Since the early 1990s the Australian Bureau of Statistics has also published Indigenous Estimated Resident Populations (ERPs) [10], [11], [12], [13]. These official figures are attempts at estimating the ‘true’ usually resident Indigenous population taking into account census underenumeration and a variety of other factors. Until recently ABS labelled them ‘experimental’ to emphasise the lower quality and greater uncertainty relative to the main set of ERPs for the Australian population as a whole. Although probably closer to the ‘real’ Indigenous population than census counts, Indigenous ERPs also tend to suffer the same sort of temporal inconsistencies as census data. Nonetheless, the 2011 ERPs are probably the best estimates of Australia's Indigenous population to date, due to a much expanded Post-Enumeration Survey (PES) in remote Indigenous communities compared to earlier censuses, and an improved method of linking census and PES records to estimate undercount [14].

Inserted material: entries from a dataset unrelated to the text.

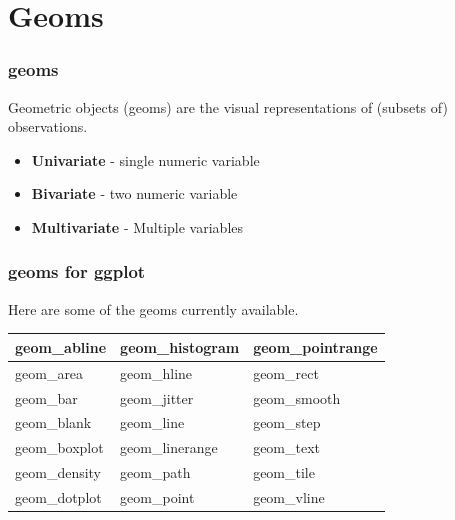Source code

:\documentclass{beamer}
\begin{document}

\section{Geoms}
\begin{frame}
	\frametitle{geoms}
	\Large
	Geometric objects (geoms) are the visual representations of (subsets of) observations.\smallskip
	\begin{itemize}
		\item \textbf{Univariate} - single numeric variable
		\item \textbf{Bivariate} - two numeric variable
		\item \textbf{Multivariate} - Multiple variables
	\end{itemize}
\end{frame}
\begin{frame}
	\frametitle{geoms for ggplot}
	\Large
	Here are some of the geoms currently available. \\
	
	\bigskip
	\begin{tabular}{|l|l|l	|}
		\hline
		geom\_abline	&	geom\_histogram	&	geom\_pointrange	\\ \hline
		geom\_area	&	geom\_hline	&	geom\_rect	\\ \hline
		geom\_bar	&	geom\_jitter	&	geom\_smooth	\\ \hline
		geom\_blank	&	geom\_line	&	geom\_step	\\ \hline
		geom\_boxplot	&	geom\_linerange	&	geom\_text	\\ \hline
		geom\_density	&	geom\_path	&	geom\_tile	\\ \hline
		geom\_dotplot	&	geom\_point	&	geom\_vline	\\ \hline
		
		
	\end{tabular} 
\end{frame}
\end{document}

Unfortunately Indigenous births and deaths data in Australia are of lower quality than ERPs, and suffer from significant undercounting. ABS advises that whilst most Indigenous deaths are likely to be recorded, some of them will not be correctly identified as Indigenous [15]. To investigate the extent of mortality underreporting, ABS recently undertook a Census Data Enhancement Indigenous Mortality Study which linked census and death records over a 13 month period following the 2011 Census [16]. It concluded that, at a national level, 82% of Indigenous deaths over the study period were identified as Indigenous in death records.

However, the Northern Territory is the one jurisdiction in Australia widely acknowledged to possess high quality Indigenous births and deaths data. Indigenous affairs – and therefore statistics – are far more prominent because about 30% of its population identifies as Indigenous compared to no more than 5% in any other state and territory [17]. The Northern Territory Government has invested considerable resources in its statistical systems with the intention of obtaining complete coverage of Indigenous people. The recent ABS Mortality Study estimated coverage of Indigenous deaths in the mortality statistics in the Northern Territory to be complete (in fact, the estimate was just over 100%!) [16]. High quality deaths data in the Northern Territory extend all the way back to 1967 thanks to a painstaking categorisation of individual death records undertaken by Condon et al. [18]. Indigenous births data are more restricted in extent and are available only from 1988.

Given this data environment what is the best approach to creating a consistent set of Indigenous population estimates for the Northern Territory over the last few decades? Use of census counts or Indigenous ERPs based on separate censuses would be unwise because of variations in coverage and population accounting inconsistencies. The absence of reliable births data prior to the late 1980s prohibits the use of inverse projection methods [19]. Given the reliability of deaths data and the 2011 Indigenous ERPs, the logical approach is to ‘start’ in 2011 and work backwards in time by taking into account deaths and migration numbers. In fact, this reverse survival approach was used by Condon et al. [18] in their preparation of 1966–2001 estimates with the assumption of zero net migration at all ages.

This paper updates and extends that work. It produces a set of mid-year age-sex population estimates for the Indigenous population of the Northern Territory for years ending in 1 and 6 (census years) over the period 1966–2011. It modifies the 2011 ERPs to obtain a more plausible population in the 0–4 age group and more reasonable sex ratios in some adult ages. It also includes non-zero migration as part of the reverse survival calculations. Uncertainty in the 2011 ERPs and in the deaths and migration numbers is explicitly considered so that the time series of estimates is expressed in the form of confidence intervals. The paper additionally contributes a new dataset of one of the most important social indicators, life expectancy at birth, for each intercensal period (covering 1st July in one census year to 30th June at the next census year 5 years later). This is also presented with confidence intervals.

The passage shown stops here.